O leasing de aeronaves é uma prática comum no mercado da aviação, uma vez que adquirir aeronaves próprias, além de muito custoso, também tira a flexibilidade no manejo da frota e da malha em momentos de oscilação na demanda, como na crise causada pela pandemia. A maioria das empresas lessoras ficam na Irlanda, que oferece uma legislação tributário de baixo ou nenhum impacto para esse tipo de negócio.
“Os EUA, China e Itália, por exemplo, tem algo uma tributação parecida prevista na legislação fiscal deles, mas ela é atenuada pela existência de acordos bilaterais para evitar bitributação”, explica Giovani Ceccon, sócio da Silveiro Advogados e especialista em contratos com foco em transporte global. “O Brasil não tem nenhum acordo desse tipo com a Irlanda, além de considerar o país de ‘tributação favorecida’, o que eleva o IRRF à alíquota máxima.”
Assim como no passado, o governo deve isentar a cobrança do IRRF via MP por ser o caminho mais curto para atender a demanda das cias aéreas. Segundo Ceccon, a negociação de um acordo bilateral com a Irlanda, por exemplo, demoraria demais, assim como criar uma legislação específica para acabar de vez com a tributação. “Uma medida provisória, portanto, é o melhor instrumento, porque tem efeito imediato e um período de validade que permitiria ao Congresso apreciar o tema com calma”, diz o advogado.
O melhor, entretanto, não significa o ideal. Apesar de resolver a questão por ora, a MP prometida pelo governo não tira o assunto da pauta do setor, já que ela suspende a cobrança do imposto por um período determinado de tempo. “Nunca é [o ideal], mas é o que temos pra hoje, né. Aí vamos negociando…”, lamenta Sanovicz, destacando que, apesar da boa interlocução com o governo, os gargalos do setor persistem. “2023 [quando o imposto supostamente voltaria a ser cobrado, após a nova MP] é outro planeta. Seria o ideal ter uma legislação definitiva sobre o tema, mas isso é o que nós conseguimos por ora.”

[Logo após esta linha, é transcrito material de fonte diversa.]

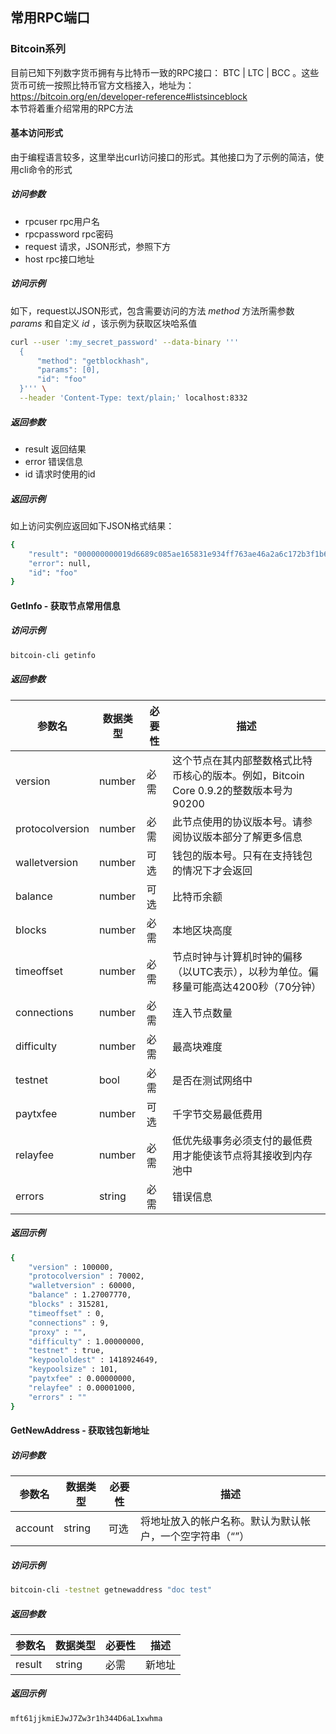 ## 常用RPC端口

### Bitcoin系列

目前已知下列数字货币拥有与比特币一致的RPC接口： BTC | LTC | BCC 。这些货币可统一按照比特币官方文档接入，地址为：https://bitcoin.org/en/developer-reference#listsinceblock<br>
本节将着重介绍常用的RPC方法

#### 基本访问形式
由于编程语言较多，这里举出curl访问接口的形式。其他接口为了示例的简洁，使用cli命令的形式

##### 访问参数
* rpcuser rpc用户名
* rpcpassword rpc密码
* request 请求，JSON形式，参照下方
* host rpc接口地址

##### 访问示例
如下，request以JSON形式，包含需要访问的方法 *method* 方法所需参数 *params* 和自定义 *id* ，该示例为获取区块哈系值
```bash
curl --user ':my_secret_password' --data-binary '''
  {
      "method": "getblockhash",
      "params": [0],
      "id": "foo"
  }''' \
  --header 'Content-Type: text/plain;' localhost:8332
```

##### 返回参数
* result 返回结果
* error 错误信息
* id 请求时使用的id

##### 返回示例
如上访问实例应返回如下JSON格式结果：
```bash
{
    "result": "000000000019d6689c085ae165831e934ff763ae46a2a6c172b3f1b60a8ce26f",
    "error": null,
    "id": "foo"
}
```

#### GetInfo - 获取节点常用信息

##### 访问示例
```bash
bitcoin-cli getinfo
```

##### 返回参数
| 参数名 | 数据类型 | 必要性 | 描述 |
|-------|--------|---------|-----|
| version | number | 必需 |  这个节点在其内部整数格式比特币核心的版本。例如，Bitcoin Core 0.9.2的整数版本号为90200 |
| protocolversion | number | 必需 | 此节点使用的协议版本号。请参阅协议版本部分了解更多信息 |
| walletversion | number | 可选 | 钱包的版本号。只有在支持钱包的情况下才会返回 |
| balance | number | 可选 | 比特币余额 |
| blocks | number | 必需 | 本地区块高度 |
| timeoffset | number | 必需 | 节点时钟与计算机时钟的偏移（以UTC表示），以秒为单位。偏移量可能高达4200秒（70分钟） |
| connections | number | 必需 | 连入节点数量 |
| difficulty | number | 必需 | 最高块难度 |
| testnet | bool | 必需 | 是否在测试网络中 |
| paytxfee | number | 可选 | 千字节交易最低费用 |
| relayfee | number | 必需 | 低优先级事务必须支付的最低费用才能使该节点将其接收到内存池中 |
| errors | string | 必需 | 错误信息 |

##### 返回示例
```bash
{
    "version" : 100000,
    "protocolversion" : 70002,
    "walletversion" : 60000,
    "balance" : 1.27007770,
    "blocks" : 315281,
    "timeoffset" : 0,
    "connections" : 9,
    "proxy" : "",
    "difficulty" : 1.00000000,
    "testnet" : true,
    "keypoololdest" : 1418924649,
    "keypoolsize" : 101,
    "paytxfee" : 0.00000000,
    "relayfee" : 0.00001000,
    "errors" : ""
}
```

#### GetNewAddress - 获取钱包新地址

##### 访问参数
| 参数名 | 数据类型 | 必要性 | 描述 |
|-------|--------|---------|-----|
| account | string | 可选 | 将地址放入的帐户名称。默认为默认帐户，一个空字符串（“”） |

##### 访问示例
```bash
bitcoin-cli -testnet getnewaddress "doc test"
```

##### 返回参数
| 参数名 | 数据类型 | 必要性 | 描述 |
|-------|--------|---------|-----|
| result | string | 必需 | 新地址 |

##### 返回示例
```
mft61jjkmiEJwJ7Zw3r1h344D6aL1xwhma
```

Entenda as idas e vindas do IRRF sobre leasing de aeronaves
No Brasil, IRRF sobre leasing de aeronaves tem uma alíquota padrão de 15%. Por ser um tributo “jabuticaba”, que só existe no Brasil, os contratos dos “lessores” (empresas que são donas das aeronaves e as arrendam às aéreas) repassam esse custo às companhias. Em 1997, o governo FHC suspendeu a cobrança para dar mais competitividade ao setor aéreo nacional – uma vez que o custo extra das companhias brasileiras dá vantagem às estrangeiras.
O dispositivo legal que extinguia a cobrança, entretanto, carecia de renovação de tempos em tempos. E assim foi durante mais de duas décadas, através de diferentes mecanismos. Até que, em 2019, o governo Michel Temer, ao revogar uma série de benefícios tributários, reinstituiu a cobrança de maneira gradual e escalonada: a partir de 2020, o imposto seria de 1,5%; em 2021, de 3%; e, a partir de 2022, de 4,5%.
Já em 2020, a medida provisória de Temer foi apreciada no Congresso e virou lei – mas o forte lobby do setor fez com que os deputados vetassem a nova configuração do imposto – com exceção foi a alíquota de 1,5% em 2021, que já estava prevista na LDO e não poderia ser alterada. A lei então foi promulgada pelo presidente Bolsonaro.
“O problema é que a legislação foi alterada sem especificar o que aconteceria a partir de 2021. Assim, neste ano, voltou a valer a regra geral da Receita, de 15% de alíquota”, explica o advogado Ceccon. “Naquele momento, o governo estava indeciso do que fazer. Ele precisava acomodar uma necessidade, uma pressão da indústria, mas não estava claro o que seria feito, então o tema não foi tratado novamente. Foi a solução mais rápida, paliativa. Mas agora o problema volta à tona, já que ele não foi tratado mais de uma vez.”